The retry policy for pipeline steps supports the following exception types:
+ `Step.SERVICE_FAULT`: These exceptions occur when an internal server error or transient error happens when calling downstream services. Pipelines retries on this type of error automatically. With a retry policy, you can override the default retry operation for this exception type.
+ `Step.THROTTLING`: Throttling exceptions can occur while calling the downstream services. Pipelines retries on this type of error automatically. With a retry policy, you can override the default retry operation for this exception type.
+ `SageMaker.JOB_INTERNAL_ERROR`: These exceptions occur when the SageMaker AI job returns `InternalServerError`. In this case, starting a new job may fix a transient issue.
+ `SageMaker.CAPACITY_ERROR`: The SageMaker AI job may encounter Amazon EC2 `InsufficientCapacityErrors`, which leads to the SageMaker AI job’s failure. You can retry by starting a new SageMaker AI job to avoid the issue. 
+ `SageMaker.RESOURCE_LIMIT`: You can exceeed the resource limit quota when running a SageMaker AI job.
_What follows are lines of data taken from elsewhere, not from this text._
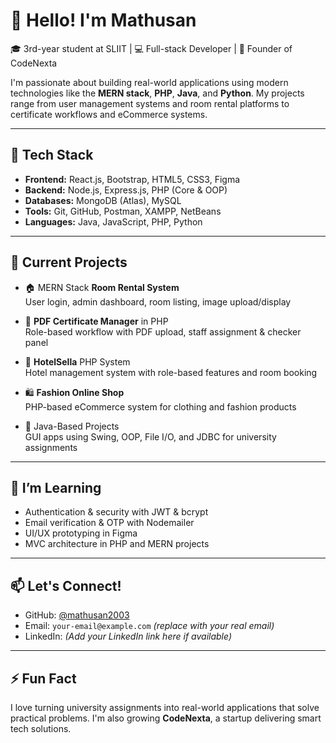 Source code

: # 👋 Hello! I'm Mathusan

🎓 3rd-year student at SLIIT | 💻 Full-stack Developer | 🚀 Founder of CodeNexta

I'm passionate about building real-world applications using modern technologies like the **MERN stack**, **PHP**, **Java**, and **Python**. My projects range from user management systems and room rental platforms to certificate workflows and eCommerce systems.

---

## 🔧 Tech Stack

- **Frontend:** React.js, Bootstrap, HTML5, CSS3, Figma
- **Backend:** Node.js, Express.js, PHP (Core & OOP)
- **Databases:** MongoDB (Atlas), MySQL
- **Tools:** Git, GitHub, Postman, XAMPP, NetBeans
- **Languages:** Java, JavaScript, PHP, Python

---

## 🚀 Current Projects

- 🏠 MERN Stack **Room Rental System**  
  User login, admin dashboard, room listing, image upload/display  

- 📝 **PDF Certificate Manager** in PHP  
  Role-based workflow with PDF upload, staff assignment & checker panel  

- 🏨 **HotelSella** PHP System  
  Hotel management system with role-based features and room booking  

- 🛍️ **Fashion Online Shop**  
  PHP-based eCommerce system for clothing and fashion products  

- 📘 Java-Based Projects  
  GUI apps using Swing, OOP, File I/O, and JDBC for university assignments  

---

## 🧠 I’m Learning

- Authentication & security with JWT & bcrypt  
- Email verification & OTP with Nodemailer  
- UI/UX prototyping in Figma  
- MVC architecture in PHP and MERN projects

---

## 📫 Let's Connect!

- GitHub: [@mathusan2003](https://github.com/mathusan2003)
- Email: `your-email@example.com` *(replace with your real email)*
- LinkedIn: *(Add your LinkedIn link here if available)*

---

## ⚡ Fun Fact

I love turning university assignments into real-world applications that solve practical problems. I'm also growing **CodeNexta**, a startup delivering smart tech solutions.

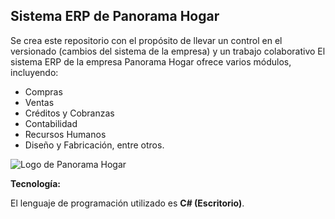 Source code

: 
## Sistema ERP de Panorama Hogar

Se crea este repositorio con el propósito de llevar un control en el versionado (cambios del sistema de la empresa)  y un trabajo colaborativo
El sistema ERP de la empresa Panorama Hogar ofrece varios módulos, incluyendo:

- Compras
- Ventas
- Créditos y Cobranzas
- Contabilidad
- Recursos Humanos
- Diseño y Fabricación, entre otros.

![Logo de Panorama Hogar](https://panoramahogar.com/modules/whfooterlogo/footer-logo.png)

**Tecnología:**

El lenguaje de programación utilizado es **C# (Escritorio)**.
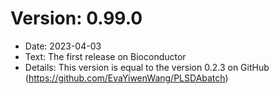 # Version: 0.99.0
* Date: 2023-04-03
* Text: The first release on Bioconductor
* Details: This version is equal to the version 0.2.3 on GitHub (https://github.com/EvaYiwenWang/PLSDAbatch)
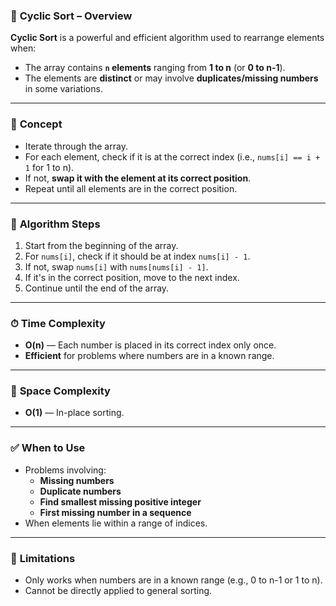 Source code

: 

### 📘 **Cyclic Sort – Overview**
**Cyclic Sort** is a powerful and efficient algorithm used to rearrange elements when:
- The array contains **`n` elements** ranging from **1 to n** (or **0 to n-1**).
- The elements are **distinct** or may involve **duplicates/missing numbers** in some variations.

---

### 🧠 **Concept**
- Iterate through the array.
- For each element, check if it is at the correct index (i.e., `nums[i] == i + 1` for 1 to n).
- If not, **swap it with the element at its correct position**.
- Repeat until all elements are in the correct position.

---

### 🔁 **Algorithm Steps**
1. Start from the beginning of the array.
2. For `nums[i]`, check if it should be at index `nums[i] - 1`.
3. If not, swap `nums[i]` with `nums[nums[i] - 1]`.
4. If it's in the correct position, move to the next index.
5. Continue until the end of the array.

---

### ⏱ **Time Complexity**
- **O(n)** — Each number is placed in its correct index only once.
- **Efficient** for problems where numbers are in a known range.

---

### 🧮 **Space Complexity**
- **O(1)** — In-place sorting.

---

### ✅ **When to Use**
- Problems involving:
    - **Missing numbers**
    - **Duplicate numbers**
    - **Find smallest missing positive integer**
    - **First missing number in a sequence**
- When elements lie within a range of indices.

---

### 🚫 **Limitations**
- Only works when numbers are in a known range (e.g., 0 to n-1 or 1 to n).
- Cannot be directly applied to general sorting.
You can wait and retry running the SageMaker AI job after a short period and see if resources are released.

## The JSON schema for the retry policy
<a name="pipelines-retry-policy-json-schema"></a>

The retry policy for Pipelines has the following JSON schema:

```
"RetryPolicy": {
   "ExceptionType": [String]
   "IntervalSeconds": Integer
   "BackoffRate": Double
   "MaxAttempts": Integer
   "ExpireAfterMin": Integer
}
```
+ `ExceptionType`: This field requires the following exception types in a string array format.
  + `Step.SERVICE_FAULT`
  + `Step.THROTTLING`
  + `SageMaker.JOB_INTERNAL_ERROR`
  + `SageMaker.CAPACITY_ERROR`
  + `SageMaker.RESOURCE_LIMIT`
+ `IntervalSeconds` (optional): The number of seconds before the first retry attempt (1 by default). `IntervalSeconds` has a maximum value of 43200 seconds (12 hours).
+ `BackoffRate` (optional): The multiplier by which the retry interval increases during each attempt (2.0 by default).
+ `MaxAttempts` (optional): A positive integer that represents the maximum number of retry attempts (5 by default). If the error recurs more times than `MaxAttempts` specifies, retries cease and normal error handling resumes. A value of 0 specifies that errors are never retried. `MaxAttempts` has a maximum value of 20.
+ `ExpireAfterMin` (optional): A positive integer that represents the maximum timespan of retry. If the error recurs after `ExpireAfterMin` minutes counting from the step gets executed, retries cease and normal error handling resumes. A value of 0 specifies that errors are never retried. `ExpireAfterMin ` has a maximum value of 14,400 minutes (10 days).
**Note**  
Only one of `MaxAttempts` or `ExpireAfterMin` can be given, but not both; if both are *not* specified, `MaxAttempts` becomes the default. If both properties are identified within one policy, then the retry policy generates a validation error.